Sec. 60.48Da Compliance provisions.
* * * * *
(g) * * *
(3) Compliance with applicable daily average PM emission
limitations is determined by calculating the arithmetic average of all
hourly emission rates for PM each boiler operating day, except for data
obtained during startup, shutdown, and malfunction. Averages are only
calculated for boiler operating days that have valid data for at least
18 hours of unit operation during which the standard applies. Instead,
all of the valid hourly emission rates of the operating day(s) not
meeting the minimum 18 hours valid data daily average requirement are
averaged with all of the valid hourly emission rates of the next boiler
operating day with 18 hours or more of valid PM CEMS data to determine
compliance.
* * * * *
(j) * * *
(2) The owner or operator of an affected duct burner may elect to
determine compliance by using the CEMS specified under Sec. 60.49Da
for measuring NOX and oxygen (O2) (or carbon
dioxide (CO2)) and meet the requirements of Sec. 60.49Da. *
* *
* * * * *
(n) Compliance provisions for sources subject to Sec.

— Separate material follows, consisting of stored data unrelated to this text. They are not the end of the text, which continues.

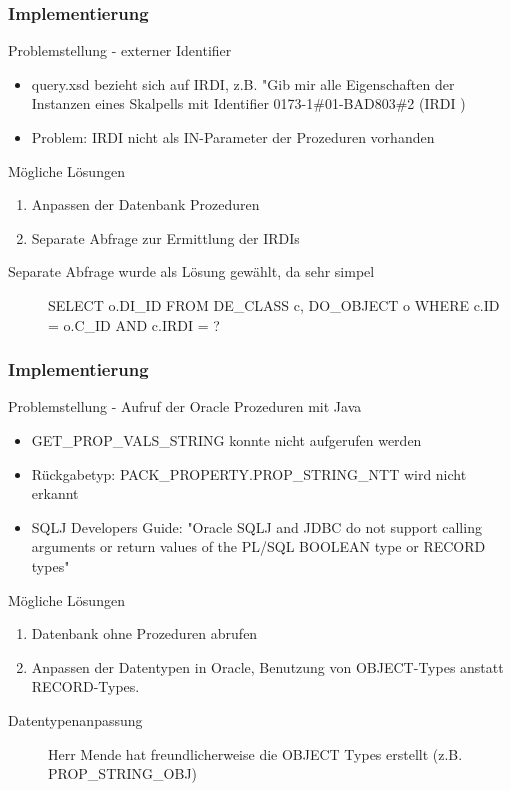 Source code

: \documentclass[serif,mathserif]{beamer}
\begin{document}
\begin{frame}
  \frametitle{Implementierung}
  Problemstellung - externer Identifier 
  \begin{itemize}
  \item query.xsd bezieht sich auf IRDI, z.B. "Gib mir alle Eigenschaften der Instanzen eines Skalpells mit Identifier 0173-1\#01-BAD803\#2  (IRDI )
  \item Problem: IRDI nicht als IN-Parameter der Prozeduren vorhanden
  \end{itemize}
  
  Mögliche Lösungen
   \begin{enumerate}
  \item Anpassen der Datenbank Prozeduren
  \item Separate Abfrage zur Ermittlung der IRDIs
  \end{enumerate}
  
  \begin{description}
\item[Separate Abfrage wurde als Lösung gewählt, da sehr simpel] SELECT o.DI\_ID FROM DE\_CLASS c, DO\_OBJECT o WHERE c.ID = o.C\_ID AND c.IRDI = ? 
\end{description}

\end{frame}


\begin{frame}
  \frametitle{Implementierung}
  Problemstellung - Aufruf der Oracle Prozeduren mit Java
  \begin{itemize}
  \item GET\_PROP\_VALS\_STRING konnte nicht aufgerufen werden
  \item Rückgabetyp: PACK\_PROPERTY.PROP\_STRING\_NTT wird nicht erkannt
  \item SQLJ Developers Guide: "Oracle SQLJ and JDBC do not support calling arguments or return values of the PL/SQL BOOLEAN type or RECORD types"
  \end{itemize}
  
  Mögliche Lösungen
   \begin{enumerate}
  \item Datenbank ohne Prozeduren abrufen
  \item Anpassen der Datentypen in Oracle, Benutzung von OBJECT-Types anstatt RECORD-Types.
  \end{enumerate}
  
  \begin{description}
\item[Datentypenanpassung] Herr Mende hat freundlicherweise die OBJECT Types erstellt (z.B. PROP\_STRING\_OBJ)
\end{description}

\end{frame}
\end{document}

60.42Da(c)(1). The owner or operator of an affected facility subject to
Sec. 60.42Da(c)(1) shall calculate PM emissions by multiplying the
average hourly PM output concentration (measured according to the
provisions of Sec. 60.49Da(t)), by the average hourly flow rate
(measured according to the provisions of Sec. 60.49Da(l) or Sec.
60.49Da(m)), and divided by the average hourly gross energy output
(measured according to the provisions of Sec. 60.49Da(k)). Compliance
with the
[[Page 5080]]
emission limit is determined by calculating the arithmetic average of
the hourly emission rates computed for each boiler operating day.
(o) Compliance provisions for sources subject to Sec.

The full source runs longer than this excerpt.